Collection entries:
☆ ☆ ☆ ☆ ☆ ☆ ☆
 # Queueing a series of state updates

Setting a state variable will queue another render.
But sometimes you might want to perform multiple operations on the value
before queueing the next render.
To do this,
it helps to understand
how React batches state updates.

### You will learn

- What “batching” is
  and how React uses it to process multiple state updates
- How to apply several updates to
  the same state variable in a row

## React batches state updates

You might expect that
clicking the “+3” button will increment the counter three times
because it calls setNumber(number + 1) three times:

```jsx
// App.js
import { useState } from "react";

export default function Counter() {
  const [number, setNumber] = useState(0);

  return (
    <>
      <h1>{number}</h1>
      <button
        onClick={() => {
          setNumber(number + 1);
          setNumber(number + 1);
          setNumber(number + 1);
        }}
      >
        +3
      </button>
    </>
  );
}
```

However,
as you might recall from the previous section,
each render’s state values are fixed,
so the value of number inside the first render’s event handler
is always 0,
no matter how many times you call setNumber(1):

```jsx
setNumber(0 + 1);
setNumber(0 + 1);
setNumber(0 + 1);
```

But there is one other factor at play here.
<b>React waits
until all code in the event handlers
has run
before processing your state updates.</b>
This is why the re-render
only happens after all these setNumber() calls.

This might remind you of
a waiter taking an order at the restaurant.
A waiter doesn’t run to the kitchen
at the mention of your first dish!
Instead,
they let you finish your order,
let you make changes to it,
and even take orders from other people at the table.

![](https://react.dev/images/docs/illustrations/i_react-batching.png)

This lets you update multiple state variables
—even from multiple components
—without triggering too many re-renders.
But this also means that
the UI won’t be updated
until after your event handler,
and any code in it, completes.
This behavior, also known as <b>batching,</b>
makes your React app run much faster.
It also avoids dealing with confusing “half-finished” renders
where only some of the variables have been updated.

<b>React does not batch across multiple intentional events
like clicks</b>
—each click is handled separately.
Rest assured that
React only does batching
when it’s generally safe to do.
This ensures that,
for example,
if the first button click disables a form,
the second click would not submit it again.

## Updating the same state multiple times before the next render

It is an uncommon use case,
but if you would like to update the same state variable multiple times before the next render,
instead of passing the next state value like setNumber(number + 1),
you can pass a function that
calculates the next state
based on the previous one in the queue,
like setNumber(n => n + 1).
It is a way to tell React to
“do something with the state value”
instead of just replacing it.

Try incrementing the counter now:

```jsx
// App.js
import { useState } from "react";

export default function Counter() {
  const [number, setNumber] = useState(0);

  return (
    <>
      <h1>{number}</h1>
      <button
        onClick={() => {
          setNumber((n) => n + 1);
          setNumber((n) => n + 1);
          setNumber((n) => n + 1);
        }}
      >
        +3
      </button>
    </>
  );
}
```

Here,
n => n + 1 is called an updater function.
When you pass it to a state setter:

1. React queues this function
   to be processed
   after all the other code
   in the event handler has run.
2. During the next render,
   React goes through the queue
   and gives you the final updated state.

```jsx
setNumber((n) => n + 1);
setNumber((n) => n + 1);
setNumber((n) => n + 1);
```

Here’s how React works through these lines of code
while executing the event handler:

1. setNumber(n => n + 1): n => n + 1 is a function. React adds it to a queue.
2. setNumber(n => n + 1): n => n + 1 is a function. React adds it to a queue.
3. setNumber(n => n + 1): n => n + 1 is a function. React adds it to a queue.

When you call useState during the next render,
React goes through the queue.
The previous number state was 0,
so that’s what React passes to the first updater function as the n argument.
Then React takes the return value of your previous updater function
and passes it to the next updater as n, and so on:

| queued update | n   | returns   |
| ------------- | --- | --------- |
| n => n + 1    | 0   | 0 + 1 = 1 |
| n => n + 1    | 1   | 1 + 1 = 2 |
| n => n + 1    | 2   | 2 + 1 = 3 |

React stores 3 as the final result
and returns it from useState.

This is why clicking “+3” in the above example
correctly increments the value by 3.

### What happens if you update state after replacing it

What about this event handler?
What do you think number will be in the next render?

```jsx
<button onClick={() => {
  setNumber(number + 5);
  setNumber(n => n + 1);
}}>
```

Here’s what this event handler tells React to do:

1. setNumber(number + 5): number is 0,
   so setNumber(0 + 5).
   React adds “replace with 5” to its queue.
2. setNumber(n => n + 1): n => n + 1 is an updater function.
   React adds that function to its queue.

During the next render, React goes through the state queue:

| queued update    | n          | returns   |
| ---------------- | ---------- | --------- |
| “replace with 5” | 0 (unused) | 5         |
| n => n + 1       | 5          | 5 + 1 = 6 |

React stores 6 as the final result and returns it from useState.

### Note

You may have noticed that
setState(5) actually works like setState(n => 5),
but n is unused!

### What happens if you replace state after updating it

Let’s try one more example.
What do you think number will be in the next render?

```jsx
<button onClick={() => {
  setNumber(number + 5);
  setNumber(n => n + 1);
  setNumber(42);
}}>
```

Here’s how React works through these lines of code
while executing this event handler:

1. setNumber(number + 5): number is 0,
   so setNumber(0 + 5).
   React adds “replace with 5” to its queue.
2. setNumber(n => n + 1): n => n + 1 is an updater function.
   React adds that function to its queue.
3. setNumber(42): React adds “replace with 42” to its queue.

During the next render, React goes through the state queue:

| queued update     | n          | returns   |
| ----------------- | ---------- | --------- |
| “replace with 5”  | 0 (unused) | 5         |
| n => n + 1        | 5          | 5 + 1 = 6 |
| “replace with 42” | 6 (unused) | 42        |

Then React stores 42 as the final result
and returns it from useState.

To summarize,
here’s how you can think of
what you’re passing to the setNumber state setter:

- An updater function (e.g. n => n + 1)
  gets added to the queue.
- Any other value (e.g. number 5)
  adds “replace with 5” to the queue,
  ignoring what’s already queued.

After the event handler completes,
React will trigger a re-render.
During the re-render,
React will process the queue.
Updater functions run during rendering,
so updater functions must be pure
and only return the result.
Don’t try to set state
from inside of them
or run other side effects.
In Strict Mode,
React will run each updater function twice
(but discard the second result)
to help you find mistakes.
☆ ☆ ☆ ☆ ☆ ☆ ☆
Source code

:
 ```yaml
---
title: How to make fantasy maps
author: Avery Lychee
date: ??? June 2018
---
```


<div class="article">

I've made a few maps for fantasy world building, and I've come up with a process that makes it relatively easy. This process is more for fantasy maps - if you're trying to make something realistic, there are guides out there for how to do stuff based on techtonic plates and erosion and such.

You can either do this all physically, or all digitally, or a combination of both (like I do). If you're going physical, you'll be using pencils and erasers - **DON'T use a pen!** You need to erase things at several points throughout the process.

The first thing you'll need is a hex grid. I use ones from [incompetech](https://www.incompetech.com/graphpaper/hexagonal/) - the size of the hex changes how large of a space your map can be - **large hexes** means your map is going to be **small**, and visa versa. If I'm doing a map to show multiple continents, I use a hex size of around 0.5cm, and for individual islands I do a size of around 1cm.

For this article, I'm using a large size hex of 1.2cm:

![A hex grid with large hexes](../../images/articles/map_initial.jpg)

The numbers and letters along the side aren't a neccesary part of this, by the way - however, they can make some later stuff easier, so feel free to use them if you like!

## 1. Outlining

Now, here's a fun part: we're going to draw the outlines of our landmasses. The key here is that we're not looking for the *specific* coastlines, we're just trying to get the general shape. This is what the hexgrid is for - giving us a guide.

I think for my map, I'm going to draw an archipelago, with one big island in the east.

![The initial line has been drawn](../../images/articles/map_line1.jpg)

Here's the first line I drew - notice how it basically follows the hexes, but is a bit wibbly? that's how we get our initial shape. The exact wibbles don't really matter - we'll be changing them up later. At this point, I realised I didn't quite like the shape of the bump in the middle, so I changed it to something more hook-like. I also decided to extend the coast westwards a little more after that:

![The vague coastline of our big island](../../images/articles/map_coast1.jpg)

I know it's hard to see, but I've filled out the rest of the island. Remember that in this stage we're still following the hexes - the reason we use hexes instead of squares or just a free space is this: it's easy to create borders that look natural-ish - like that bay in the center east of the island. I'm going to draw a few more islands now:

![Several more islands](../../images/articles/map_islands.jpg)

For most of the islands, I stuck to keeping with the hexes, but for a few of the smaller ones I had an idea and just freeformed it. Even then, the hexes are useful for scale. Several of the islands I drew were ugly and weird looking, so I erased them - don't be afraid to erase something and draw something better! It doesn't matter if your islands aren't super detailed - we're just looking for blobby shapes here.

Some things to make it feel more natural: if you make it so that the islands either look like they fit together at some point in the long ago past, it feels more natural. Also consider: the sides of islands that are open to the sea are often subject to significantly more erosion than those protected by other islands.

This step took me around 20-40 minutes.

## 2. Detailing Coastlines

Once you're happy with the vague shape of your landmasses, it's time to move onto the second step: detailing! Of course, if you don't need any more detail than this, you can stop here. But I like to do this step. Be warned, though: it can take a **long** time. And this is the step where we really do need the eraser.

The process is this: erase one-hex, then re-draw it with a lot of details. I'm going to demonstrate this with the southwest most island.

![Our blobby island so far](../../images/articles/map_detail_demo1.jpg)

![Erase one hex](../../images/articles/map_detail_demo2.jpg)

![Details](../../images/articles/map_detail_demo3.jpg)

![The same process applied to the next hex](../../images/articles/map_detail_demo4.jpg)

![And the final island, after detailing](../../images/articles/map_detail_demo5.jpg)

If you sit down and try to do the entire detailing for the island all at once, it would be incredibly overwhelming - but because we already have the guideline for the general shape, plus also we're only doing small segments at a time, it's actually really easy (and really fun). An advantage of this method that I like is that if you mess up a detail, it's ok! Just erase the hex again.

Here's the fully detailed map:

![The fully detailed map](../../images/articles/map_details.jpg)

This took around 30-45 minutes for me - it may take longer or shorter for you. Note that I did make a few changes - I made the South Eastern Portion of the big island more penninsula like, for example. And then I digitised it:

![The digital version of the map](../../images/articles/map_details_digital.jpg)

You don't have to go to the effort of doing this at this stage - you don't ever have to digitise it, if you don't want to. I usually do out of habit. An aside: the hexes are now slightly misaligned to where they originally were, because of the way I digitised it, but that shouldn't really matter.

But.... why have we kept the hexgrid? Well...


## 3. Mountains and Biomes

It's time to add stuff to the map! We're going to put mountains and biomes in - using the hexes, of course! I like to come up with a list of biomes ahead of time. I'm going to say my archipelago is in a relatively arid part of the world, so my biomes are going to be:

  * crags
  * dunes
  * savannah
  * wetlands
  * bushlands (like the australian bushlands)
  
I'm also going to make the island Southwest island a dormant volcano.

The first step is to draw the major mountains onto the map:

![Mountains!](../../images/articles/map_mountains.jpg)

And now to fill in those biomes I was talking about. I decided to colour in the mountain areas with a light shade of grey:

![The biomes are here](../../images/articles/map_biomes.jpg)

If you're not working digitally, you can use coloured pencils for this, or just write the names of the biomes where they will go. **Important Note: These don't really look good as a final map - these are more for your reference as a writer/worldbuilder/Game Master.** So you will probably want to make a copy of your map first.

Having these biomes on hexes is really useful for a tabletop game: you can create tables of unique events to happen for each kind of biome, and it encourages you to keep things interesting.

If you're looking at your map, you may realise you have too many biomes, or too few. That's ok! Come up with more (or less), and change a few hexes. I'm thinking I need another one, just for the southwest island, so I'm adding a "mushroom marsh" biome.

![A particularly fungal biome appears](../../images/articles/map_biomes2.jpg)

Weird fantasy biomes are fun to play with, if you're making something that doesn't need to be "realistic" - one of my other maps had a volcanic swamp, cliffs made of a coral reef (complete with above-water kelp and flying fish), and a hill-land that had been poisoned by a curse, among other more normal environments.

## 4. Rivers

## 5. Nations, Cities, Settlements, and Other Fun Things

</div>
☆ ☆ ☆ ☆ ☆ ☆ ☆
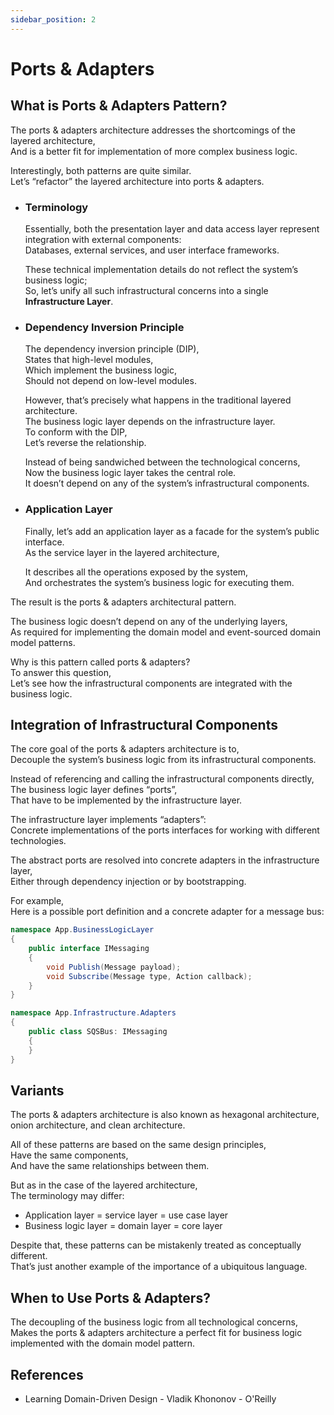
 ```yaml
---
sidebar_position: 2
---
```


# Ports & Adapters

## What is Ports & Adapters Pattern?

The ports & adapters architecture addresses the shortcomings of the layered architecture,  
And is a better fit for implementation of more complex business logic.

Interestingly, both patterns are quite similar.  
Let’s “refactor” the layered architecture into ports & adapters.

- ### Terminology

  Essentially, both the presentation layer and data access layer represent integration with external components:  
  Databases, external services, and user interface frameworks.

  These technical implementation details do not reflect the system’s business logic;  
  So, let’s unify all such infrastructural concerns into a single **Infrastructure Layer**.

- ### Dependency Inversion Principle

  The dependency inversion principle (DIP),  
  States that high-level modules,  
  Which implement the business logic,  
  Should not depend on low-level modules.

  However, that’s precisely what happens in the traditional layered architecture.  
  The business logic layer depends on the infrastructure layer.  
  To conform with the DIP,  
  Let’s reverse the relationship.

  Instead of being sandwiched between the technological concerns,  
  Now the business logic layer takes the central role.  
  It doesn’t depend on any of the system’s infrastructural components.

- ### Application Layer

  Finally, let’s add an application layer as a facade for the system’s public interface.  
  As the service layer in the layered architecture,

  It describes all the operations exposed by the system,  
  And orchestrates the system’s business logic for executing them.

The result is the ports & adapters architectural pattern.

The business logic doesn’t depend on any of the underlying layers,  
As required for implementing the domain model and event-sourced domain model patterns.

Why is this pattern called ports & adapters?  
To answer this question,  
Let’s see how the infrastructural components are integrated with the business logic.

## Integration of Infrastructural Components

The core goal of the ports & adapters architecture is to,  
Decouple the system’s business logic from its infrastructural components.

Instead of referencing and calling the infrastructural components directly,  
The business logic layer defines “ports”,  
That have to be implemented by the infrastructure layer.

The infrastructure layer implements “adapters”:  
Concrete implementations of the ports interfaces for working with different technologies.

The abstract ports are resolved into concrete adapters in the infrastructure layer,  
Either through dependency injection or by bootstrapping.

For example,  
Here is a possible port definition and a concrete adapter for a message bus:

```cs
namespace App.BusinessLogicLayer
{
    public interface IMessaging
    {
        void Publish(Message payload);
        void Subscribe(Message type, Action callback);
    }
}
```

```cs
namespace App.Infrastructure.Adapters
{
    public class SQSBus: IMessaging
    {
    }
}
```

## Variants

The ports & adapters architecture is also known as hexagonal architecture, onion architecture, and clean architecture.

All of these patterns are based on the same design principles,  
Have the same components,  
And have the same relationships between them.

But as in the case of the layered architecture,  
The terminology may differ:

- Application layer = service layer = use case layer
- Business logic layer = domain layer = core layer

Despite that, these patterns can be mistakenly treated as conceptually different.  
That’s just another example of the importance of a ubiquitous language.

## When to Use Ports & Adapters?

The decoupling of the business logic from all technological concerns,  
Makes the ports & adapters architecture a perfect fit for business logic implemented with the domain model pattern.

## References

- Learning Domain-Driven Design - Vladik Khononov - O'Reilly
☆ ☆ ☆ ☆ ☆ ☆ ☆
**Task objective:** How many of the lines above include the word "changes"? State that number and nothing else.

**Result below:** 3